■ **Work request**
Scan the data below and report how many lines include the word "Tacotron". Nothing else is wanted.

━━━ Records for the task

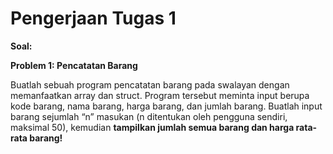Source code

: # Pengerjaan Tugas 1

**Soal:**

**Problem 1: Pencatatan Barang**

Buatlah sebuah program pencatatan barang pada swalayan dengan memanfaatkan array dan
struct. Program tersebut meminta input berupa kode barang, nama barang, harga barang,
dan jumlah barang. Buatlah input barang sejumlah “n” masukan (n ditentukan oleh
pengguna sendiri, maksimal 50), kemudian **tampilkan jumlah semua barang dan harga
rata-rata barang!**
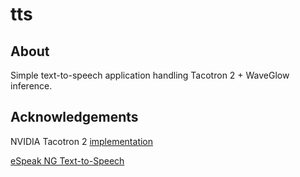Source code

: # tts

## About

Simple text-to-speech application handling Tacotron 2 + WaveGlow inference.

## Acknowledgements

NVIDIA Tacotron 2 [implementation](https://github.com/NVIDIA/tacotron2)

[eSpeak NG Text-to-Speech](https://github.com/espeak-ng/espeak-ng)


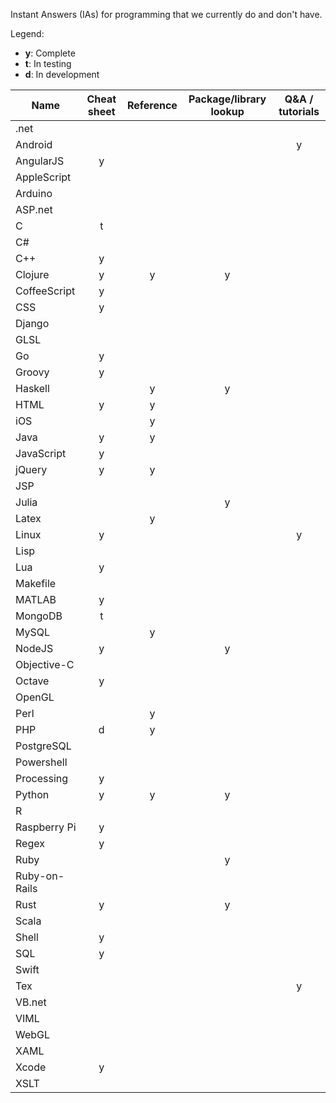 Instant Answers (IAs) for programming that we currently do and don't have.

Legend:
* **y**: Complete
* **t**: In testing
* **d**: In development

Name | Cheat sheet | Reference | Package/library lookup | Q&A / tutorials
----|:----:|:----:|:----:|:----:
.net |   |   |   |  
Android |   |   |   | y
AngularJS | y |   |   |  
AppleScript |   |   |   |  
Arduino |   |   |   |  
ASP.net |   |   |   |  
C | t |   |   |  
C# |   |   |   |  
C++ | y |   |   |  
Clojure | y | y | y |  
CoffeeScript | y |   |   |  
CSS | y |   |   |  
Django |   |   |   |  
GLSL |   |   |   |  
Go | y |   |   |  
Groovy | y |   |   |  
Haskell |   | y | y |  
HTML | y | y |   |  
iOS |   | y |   |  
Java | y | y |   |  
JavaScript | y |   |   |  
jQuery | y | y |   |  
JSP |   |   |   |  
Julia |   |   | y |  
Latex |   | y |   |  
Linux | y |   |   | y
Lisp |   |   |   |  
Lua | y |   |   |  
Makefile |   |   |   |  
MATLAB | y |   |   |  
MongoDB | t |   |   |  
MySQL |   | y |   |  
NodeJS | y |   | y |  
Objective-C |   |   |   |  
Octave | y |   |   |  
OpenGL |   |   |   |  
Perl |   | y |   |  
PHP | d | y |   |  
PostgreSQL |   |   |   |  
Powershell |   |   |   |  
Processing | y |   |   |  
Python | y | y | y |  
R |   |   |   |  
Raspberry Pi | y |   |   |  
Regex | y |   |   |  
Ruby |   |   | y |  
Ruby-on-Rails |   |   |   |  
Rust | y |   | y |  
Scala |   |   |   |  
Shell | y |   |   |  
SQL | y |   |   |  
Swift |   |   |   |  
Tex |   |   |   | y
VB.net |   |   |   |  
VIML |   |   |   |  
WebGL |   |   |   |  
XAML |   |   |   |  
Xcode | y |   |   |  
XSLT |   |   |   |  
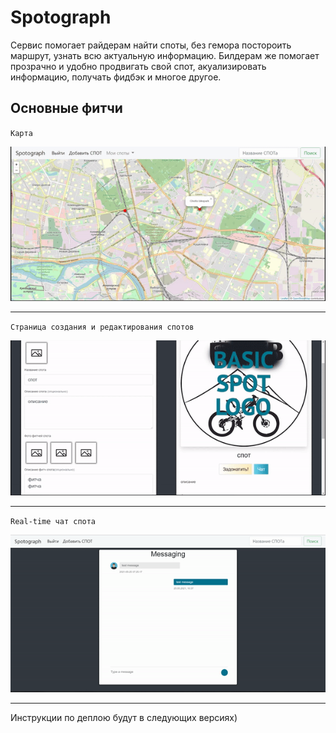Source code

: # Spotograph

Сервис помогает райдерам найти споты, без гемора постороить маршрут, узнать всю актуальную информацию. Билдерам же
помогает прозрачно и удобно продвигать свой спот, акуализировать информацию, получать фидбэк и многое другое.

## Основные фитчи
`Карта`
<p align="center">
  <img src="https://github.com/killthebee/spotograph/blob/master/gif/main.gif"/>
</p>

---
`Страница создания и редактирования спотов`
<p align="center">
  <img src="https://github.com/killthebee/spotograph/blob/master/gif/cmscutted.gif"/>
</p>

---
`Real-time чат спота`
<p align="center">
  <img src="https://github.com/killthebee/spotograph/blob/master/gif/chatcut.gif"/>
</p>

---
Инструкции по деплою будут в следующих версиях)


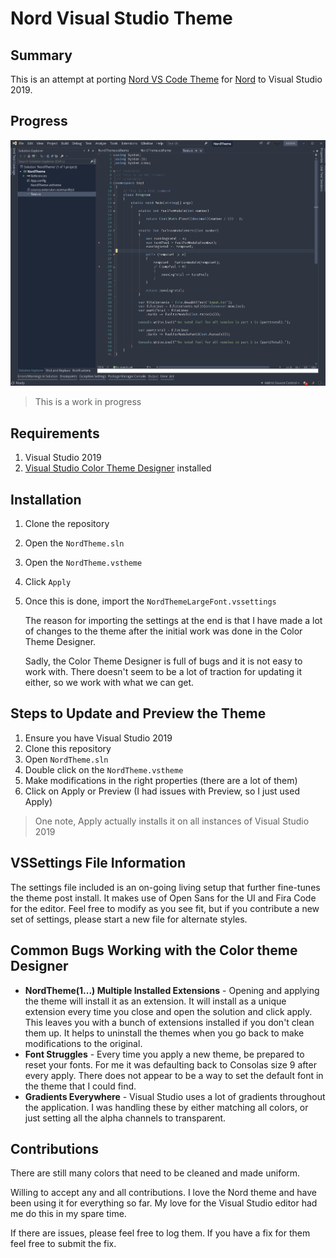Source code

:# Nord Visual Studio Theme

## Summary

This is an attempt at porting [Nord VS Code Theme](https://github.com/arcticicestudio/nord-visual-studio-code) for [Nord](https://www.nordtheme.com/) to Visual Studio 2019.

## Progress

![Work in Progress](docs/NordThemeLarge.png)

> This is a work in progress

## Requirements

1. Visual Studio 2019
1. [Visual Studio Color Theme Designer](https://marketplace.visualstudio.com/items?itemName=ms-madsk.ColorThemeDesigner) installed

## Installation

1. Clone the repository
1. Open the `NordTheme.sln`
1. Open the `NordTheme.vstheme`
1. Click `Apply`
1. Once this is done, import the `NordThemeLargeFont.vssettings`

    The reason for importing the settings at the end is that I have made a lot of changes to the theme after the initial work was done in the Color Theme Designer.

    Sadly, the Color Theme Designer is full of bugs and it is not easy to work with. There doesn't seem to be a lot of traction for updating it either, so we work with what we can get.

## Steps to Update and Preview the Theme

1. Ensure you have Visual Studio 2019
1. Clone this repository
1. Open `NordTheme.sln`
1. Double click on the `NordTheme.vstheme`
1. Make modifications in the right properties (there are a lot of them)
1. Click on Apply or Preview (I had issues with Preview, so I just used Apply)

> One note, Apply actually installs it on all instances of Visual Studio 2019

## VSSettings File Information

The settings file included is an on-going living setup that further fine-tunes the theme post install. It makes use of Open Sans for the UI and Fira Code for the editor. Feel free to modify as you see fit, but if you contribute a new set of settings, please start a new file for alternate styles.

## Common Bugs Working with the Color theme Designer

- **NordTheme(1...) Multiple Installed Extensions** - Opening and applying the theme will install it as an extension. It will install as a unique extension every time you close and open the solution and click apply. This leaves you with a bunch of extensions installed if you don't clean them up. It helps to uninstall the themes when you go back to make modifications to the original.
- **Font Struggles** - Every time you apply a new theme, be prepared to reset your fonts. For me it was defaulting back to Consolas size 9 after every apply. There does not appear to be a way to set the default font in the theme that I could find.
- **Gradients Everywhere** - Visual Studio uses a lot of gradients throughout the application. I was handling these by either matching all colors, or just setting all the alpha channels to transparent.

## Contributions

There are still many colors that need to be cleaned and made uniform.

Willing to accept any and all contributions. I love the Nord theme and have been using it for everything so far. My love for the Visual Studio editor had me do this in my spare time. 

If there are issues, please feel free to log them. If you have a fix for them feel free to submit the fix.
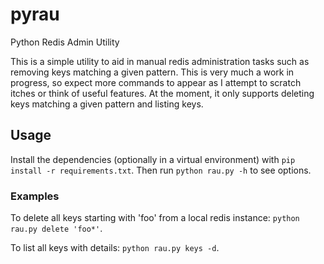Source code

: # pyrau
Python Redis Admin Utility

This is a simple utility to aid in manual redis administration tasks such as removing keys matching a given pattern.
This is very much a work in progress, so expect more commands to appear as I attempt to scratch itches or think of 
useful features. At the moment, it only supports deleting keys matching a given pattern and listing keys.

## Usage

Install the dependencies (optionally in a virtual environment) with `pip install -r requirements.txt`. Then run 
`python rau.py -h` to see options.

### Examples

To delete all keys starting with 'foo' from a local redis instance: `python rau.py delete 'foo*'`.

To list all keys with details: `python rau.py keys -d`.
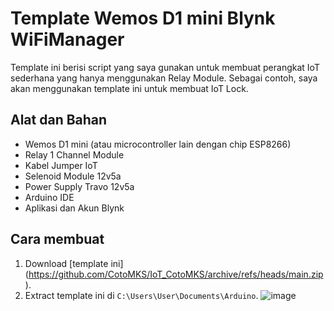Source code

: # Template Wemos D1 mini Blynk WiFiManager

Template ini berisi script yang saya gunakan untuk membuat perangkat IoT sederhana yang hanya menggunakan Relay Module. Sebagai contoh, saya akan menggunakan template ini untuk membuat IoT Lock.

## Alat dan Bahan
- Wemos D1 mini (atau microcontroller lain dengan chip ESP8266)
- Relay 1 Channel Module
- Kabel Jumper IoT
- Selenoid Module 12v5a
- Power Supply Travo 12v5a
- Arduino IDE
- Aplikasi dan Akun Blynk

## Cara membuat
1. Download [template ini] (https://github.com/CotoMKS/IoT_CotoMKS/archive/refs/heads/main.zip).
2. Extract template ini di `C:\Users\User\Documents\Arduino`.
  ![image](https://user-images.githubusercontent.com/68802982/159506161-3708dc97-5a13-4667-a41f-5b7b1eb81ad6.png)
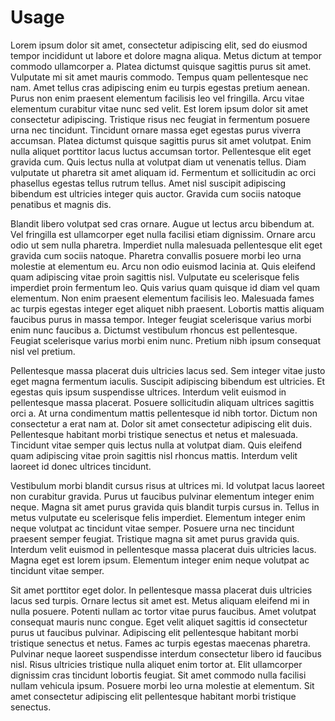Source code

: # Usage
Lorem ipsum dolor sit amet, consectetur adipiscing elit, sed do eiusmod tempor incididunt ut labore et dolore magna aliqua. Metus dictum at tempor commodo ullamcorper a. Platea dictumst quisque sagittis purus sit amet. Vulputate mi sit amet mauris commodo. Tempus quam pellentesque nec nam. Amet tellus cras adipiscing enim eu turpis egestas pretium aenean. Purus non enim praesent elementum facilisis leo vel fringilla. Arcu vitae elementum curabitur vitae nunc sed velit. Est lorem ipsum dolor sit amet consectetur adipiscing. Tristique risus nec feugiat in fermentum posuere urna nec tincidunt. Tincidunt ornare massa eget egestas purus viverra accumsan. Platea dictumst quisque sagittis purus sit amet volutpat. Enim nulla aliquet porttitor lacus luctus accumsan tortor. Pellentesque elit eget gravida cum. Quis lectus nulla at volutpat diam ut venenatis tellus. Diam vulputate ut pharetra sit amet aliquam id. Fermentum et sollicitudin ac orci phasellus egestas tellus rutrum tellus. Amet nisl suscipit adipiscing bibendum est ultricies integer quis auctor. Gravida cum sociis natoque penatibus et magnis dis.

Blandit libero volutpat sed cras ornare. Augue ut lectus arcu bibendum at. Vel fringilla est ullamcorper eget nulla facilisi etiam dignissim. Ornare arcu odio ut sem nulla pharetra. Imperdiet nulla malesuada pellentesque elit eget gravida cum sociis natoque. Pharetra convallis posuere morbi leo urna molestie at elementum eu. Arcu non odio euismod lacinia at. Quis eleifend quam adipiscing vitae proin sagittis nisl. Vulputate eu scelerisque felis imperdiet proin fermentum leo. Quis varius quam quisque id diam vel quam elementum. Non enim praesent elementum facilisis leo. Malesuada fames ac turpis egestas integer eget aliquet nibh praesent. Lobortis mattis aliquam faucibus purus in massa tempor. Integer feugiat scelerisque varius morbi enim nunc faucibus a. Dictumst vestibulum rhoncus est pellentesque. Feugiat scelerisque varius morbi enim nunc. Pretium nibh ipsum consequat nisl vel pretium.

Pellentesque massa placerat duis ultricies lacus sed. Sem integer vitae justo eget magna fermentum iaculis. Suscipit adipiscing bibendum est ultricies. Et egestas quis ipsum suspendisse ultrices. Interdum velit euismod in pellentesque massa placerat. Posuere sollicitudin aliquam ultrices sagittis orci a. At urna condimentum mattis pellentesque id nibh tortor. Dictum non consectetur a erat nam at. Dolor sit amet consectetur adipiscing elit duis. Pellentesque habitant morbi tristique senectus et netus et malesuada. Tincidunt vitae semper quis lectus nulla at volutpat diam. Quis eleifend quam adipiscing vitae proin sagittis nisl rhoncus mattis. Interdum velit laoreet id donec ultrices tincidunt.

Vestibulum morbi blandit cursus risus at ultrices mi. Id volutpat lacus laoreet non curabitur gravida. Purus ut faucibus pulvinar elementum integer enim neque. Magna sit amet purus gravida quis blandit turpis cursus in. Tellus in metus vulputate eu scelerisque felis imperdiet. Elementum integer enim neque volutpat ac tincidunt vitae semper. Posuere urna nec tincidunt praesent semper feugiat. Tristique magna sit amet purus gravida quis. Interdum velit euismod in pellentesque massa placerat duis ultricies lacus. Magna eget est lorem ipsum. Elementum integer enim neque volutpat ac tincidunt vitae semper.

Sit amet porttitor eget dolor. In pellentesque massa placerat duis ultricies lacus sed turpis. Ornare lectus sit amet est. Metus aliquam eleifend mi in nulla posuere. Potenti nullam ac tortor vitae purus faucibus. Amet volutpat consequat mauris nunc congue. Eget velit aliquet sagittis id consectetur purus ut faucibus pulvinar. Adipiscing elit pellentesque habitant morbi tristique senectus et netus. Fames ac turpis egestas maecenas pharetra. Pulvinar neque laoreet suspendisse interdum consectetur libero id faucibus nisl. Risus ultricies tristique nulla aliquet enim tortor at. Elit ullamcorper dignissim cras tincidunt lobortis feugiat. Sit amet commodo nulla facilisi nullam vehicula ipsum. Posuere morbi leo urna molestie at elementum. Sit amet consectetur adipiscing elit pellentesque habitant morbi tristique senectus.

━━━━━━

■ **Task result**
2